Closing the East-West Divide: Addressing Healthcare Investment Disparities in Central and Eastern Europe

By João L. Carapinha

April 14, 2026

A recent study commissioned by EFPIA and authored by leading CEE academics—Dr. Slaveyko Djambazov, Dr. Luka Voncina, Dr. Aleš Rod, and Dr. Marcin Czech—reveals that despite accelerated public health spending growth in several CEE countries, structural underinvestment persists. This produces markedly worse health outcomes compared with Germany, France, Italy, and Spain (EU4), creating both a human and economic cost that can be addressed through sustained policy action. Treating healthcare financing as a long-term investment rather than a short-term cost is essential for improving population health, strengthening productivity, and ensuring fiscal sustainability.

Investment Gap Fuels Poorer Health Outcomes

The study documents a persistent structural gap, with 2023 public healthcare spending averaging just €1,618 per capita in CEE countries versus €3,221 in the EU4. This lower share of GDP allocated to health directly correlates with inferior outcomes: CEE populations have a life expectancy five years shorter than in the EU4 and experience roughly 137% higher treatable mortality.

Recent growth trends offer hope. If sustained, Slovenia, Poland, Croatia, and Bulgaria could reach current EU4 investment levels by 2040. However, Hungary, Romania, and Latvia will require additional targeted efforts to close healthcare investment disparities.

Geographical Lottery in Access to Innovation

Despite overall spending increases, patient access to innovative medicines in CEE remains markedly inferior.
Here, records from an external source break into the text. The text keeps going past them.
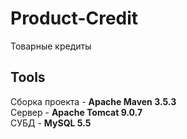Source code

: # Product-Credit
Товарные кредиты

## Tools
Cборка проекта - <b>Apache Maven 3.5.3</b> <br>
Сервер - <b>Apache Tomcat 9.0.7</b> <br>
СУБД - <b>MySQL 5.5</b> <br>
Between 2020 and 2023, CEE patients gained reimbursed access to only 31% of new EMA-authorized medicines, compared with 76% in the EU4. The average delay to reimbursement decision stands at 705 days in CEE—260 days longer than the EU4 average.

To manage budgets, CEE governments have increasingly turned to high clawback schemes and mandatory rebates. In 2023, industry contributions reached 30.4% in Hungary, 25.8% in Romania, 23.5% in Bulgaria, and 22.8% in Croatia. According to the EFPIA analysis, this rising reliance on clawbacks reflects structural underbudgeting that fails to account for economic growth, population ageing, and increasing disease burden.
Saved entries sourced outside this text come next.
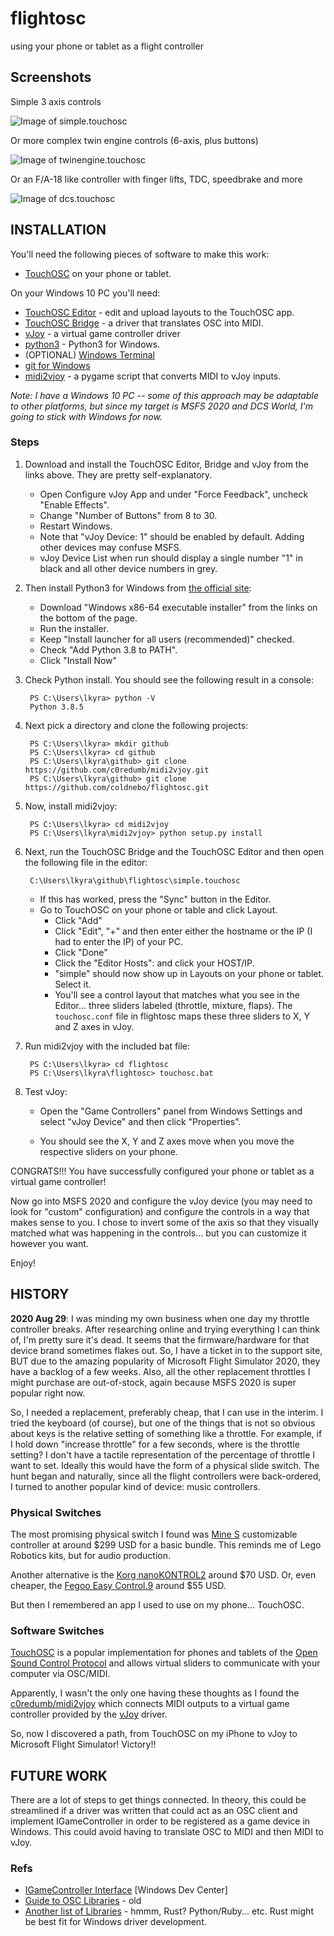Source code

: # flightosc
using your phone or tablet as a flight controller


## Screenshots

Simple 3 axis controls

![Image of simple.touchosc](https://i.imgur.com/ubDwAM9.jpeg)

Or more complex twin engine controls (6-axis, plus buttons)

![Image of twinengine.touchosc](https://i.imgur.com/pEahoMB.jpeg)

Or an F/A-18 like controller with finger lifts, TDC, speedbrake and more

![Image of dcs.touchosc](https://i.imgur.com/Ul048F5.jpeg)


## INSTALLATION

You'll need the following pieces of software to make this work:

* [TouchOSC](https://hexler.net/products/touchosc) on your phone or tablet.

On your Windows 10 PC you'll need:

* [TouchOSC Editor](https://hexler.net/products/touchosc#downloads) - edit and upload layouts to the TouchOSC app.
* [TouchOSC Bridge](https://hexler.net/products/touchosc#downloads) - a driver that translates OSC into MIDI.
* [vJoy](http://vjoystick.sourceforge.net/site/) - a virtual game controller driver
* [python3](https://www.python.org/downloads/release/python-385/) - Python3 for Windows.
* (OPTIONAL) [Windows Terminal](https://www.microsoft.com/en-us/p/windows-terminal/9n0dx20hk701?activetab=pivot:overviewtab)
* [git for Windows](https://gitforwindows.org/)
* [midi2vjoy](https://github.com/c0redumb/midi2vjoy) - a pygame script that converts MIDI to vJoy inputs.


_Note: I have a Windows 10 PC -- some of this approach may be adaptable to other platforms, but since my target is MSFS 2020 and DCS World, I'm going to stick with Windows for now._


### Steps

1. Download and install the TouchOSC Editor, Bridge and vJoy from the links above. They are pretty self-explanatory.

	* Open Configure vJoy App and under "Force Feedback", uncheck "Enable Effects".
	* Change "Number of Buttons" from 8 to 30.
	* Restart Windows.
	* Note that "vJoy Device: 1" should be enabled by default.  Adding other devices may confuse MSFS.
	* vJoy Device List when run should display a single number "1" in black and all other device numbers in grey.

2. Then install Python3 for Windows from [the official site](https://www.python.org/downloads/release/python-385/):

	* Download "Windows x86-64 executable installer" from the links on the bottom of the page.
	* Run the installer.
	* Keep "Install launcher for all users (recommended)" checked.
	* Check "Add Python 3.8 to PATH".
	* Click "Install Now"

3. Check Python install.  You should see the following result in a console:
		
		PS C:\Users\lkyra> python -V
		Python 3.8.5

4. Next pick a directory and clone the following projects:

		PS C:\Users\lkyra> mkdir github
		PS C:\Users\lkyra> cd github
		PS C:\Users\lkyra\github> git clone https://github.com/c0redumb/midi2vjoy.git
		PS C:\Users\lkyra\github> git clone https://github.com/coldnebo/flightosc.git

5. Now, install midi2vjoy:

		PS C:\Users\lkyra> cd midi2vjoy
		PS C:\Users\lkyra\midi2vjoy> python setup.py install		

6. Next, run the TouchOSC Bridge and the TouchOSC Editor and then open the following file in the editor:

		C:\Users\lkyra\github\flightosc\simple.touchosc

   * If this has worked, press the "Sync" button in the Editor.
   * Go to TouchOSC on your phone or table and click Layout.
     * Click "Add"
     * Click "Edit", "+" and then enter either the hostname or the IP (I had to enter the IP) of your PC.
     * Click "Done"
     * Click the "Editor Hosts": and click your HOST/IP.
     * "simple" should now show up in Layouts on your phone or tablet. Select it.
     * You'll see a control layout that matches what you see in the Editor... three sliders labeled (throttle, mixture, flaps).  The `touchosc.conf` file in flightosc maps these three sliders to X, Y and Z axes in vJoy.

7. Run midi2vjoy with the included bat file:

		PS C:\Users\lkyra> cd flightosc
		PS C:\Users\lkyra\flightosc> touchosc.bat

8. Test vJoy:

	* Open the "Game Controllers" panel from Windows Settings and select "vJoy Device" and then click "Properties".

	* You should see the X, Y and Z axes move when you move the respective sliders on your phone.

CONGRATS!!! You have successfully configured your phone or tablet as a virtual game controller!

Now go into MSFS 2020 and configure the vJoy device (you may need to look for "custom" configuration) and configure the controls in a way that makes sense to you.  I chose to invert some of the axis so that they visually matched what was happening in the controls... but you can customize it however you want.

Enjoy!


## HISTORY

**2020 Aug 29**: I was minding my own business when one day my throttle controller breaks.  After researching online and trying everything I can think of, I'm pretty sure it's dead. It seems that the firmware/hardware for that device brand sometimes flakes out. So, I have a ticket in to the support site, BUT due to the amazing popularity of Microsoft Flight Simulator 2020, they have a backlog of a few weeks. Also, all the other replacement throttles I might purchase are out-of-stock, again because MSFS 2020 is super popular right now.

So, I needed a replacement, preferably cheap, that I can use in the interim.  I tried the keyboard (of course), but one of the things that is not so obvious about keys is the relative setting of something like a throttle.  For example, if I hold down "increase throttle" for a few seconds, where is the throttle setting?  I don't have a tactile representation of the percentage of throttle I want to set.  Ideally this would have the form of a physical slide switch.  The hunt began and naturally, since all the flight controllers were back-ordered, I turned to another popular kind of device: music controllers.

### Physical Switches

The most promising physical switch I found was [Mine S](https://special-waves.com/) customizable controller at around $299 USD for a basic bundle. This reminds me of Lego Robotics kits, but for audio production. 

Another alternative is the [Korg nanoKONTROL2](https://www.korg.com/us/products/computergear/nanokontrol2/) around $70 USD.  Or, even cheaper, the [Fegoo Easy Control.9](https://www.amazon.com/Fegoo-Control-9-Portable-Slim-Line-Controller/dp/B08CT918Z6/) around $55 USD.

But then I remembered an app I used to use on my phone... TouchOSC.

### Software Switches

[TouchOSC](https://hexler.net/products/touchosc) is a popular implementation for phones and tablets of the [Open Sound Control Protocol](http://opensoundcontrol.org/) and allows virtual sliders to communicate with your computer via OSC/MIDI.

Apparently, I wasn't the only one having these thoughts as I found the [c0redumb/midi2vjoy](https://github.com/c0redumb/midi2vjoy) which connects MIDI outputs to a virtual game controller provided by the [vJoy](http://vjoystick.sourceforge.net/site/) driver.

So, now I discovered a path, from TouchOSC on my iPhone to vJoy to Microsoft Flight Simulator! Victory!!


## FUTURE WORK

There are a lot of steps to get things connected.  In theory, this could be streamlined if a driver was written that could act as an OSC client and implement IGameController in order to be registered as a game device in Windows.  This could avoid having to translate OSC to MIDI and then MIDI to vJoy.

### Refs

* [IGameController Interface](https://docs.microsoft.com/en-us/uwp/api/Windows.Gaming.Input.IGameController?view=winrt-19041) [Windows Dev Center]
* [Guide to OSC Libraries](http://opensoundcontrol.org/guide-osc-libraries) - old
* [Another list of Libraries](https://wiki.thingsandstuff.org/OSC#Programming) - hmmm, Rust? Python/Ruby... etc.  Rust might be best fit for Windows driver development.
Demographic Crisis Amplifies the Cost of Inaction

By 2050, the working-age population in CEE is projected to shrink by 12.9 million people (20%), leading to an estimated annual tax revenue loss of €14.6 billion. Healthcare costs rise sharply after age 55, placing additional pressure on already strained systems.

If current spending levels continue, the region faces more than 49 million disability-adjusted life years (DALYs) and over 176,000 preventable deaths annually. Closing the healthcare investment disparities to EU4 levels could save more than 100,000 lives per year and generate approximately €300 billion in broader economic benefits through improved productivity and reduced disease burden.
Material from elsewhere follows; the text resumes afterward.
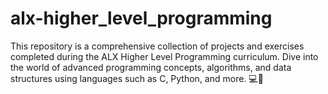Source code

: # alx-higher_level_programming
This repository is a comprehensive collection of projects and exercises completed during the ALX Higher Level Programming curriculum. Dive into the world of advanced programming concepts, algorithms, and data structures using languages such as C, Python, and more. 💻🚀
Policy Pathways Toward Convergence

The report calls for forward-looking budget planning, reduced use of distortionary payback mechanisms, outcomes-based payment models, and stronger Health Technology Assessment (HTA) frameworks. It highlights the opportunity to leverage the Joint Clinical Assessment (JCA) to improve consistency and efficiency in reimbursement decisions across member states.

Several CEE countries already demonstrate good practice examples, showing that targeted reforms can deliver measurable progress. By treating healthcare as a strategic investment that supports economic growth and fiscal stability, Europe can accelerate convergence and reduce unwarranted disparities in care.

Strategic Implications for Sustainable Healthcare Funding

For health economics and market access professionals, the findings emphasize the need for robust, locally relevant evidence that demonstrates the clinical and economic value of innovative therapies in lower-resource settings. The analysis makes clear that moving beyond short-term cost-containment toward sustainable funding models aligned with demographic realities represents both a moral imperative and a high-return economic strategy for the entire European Union.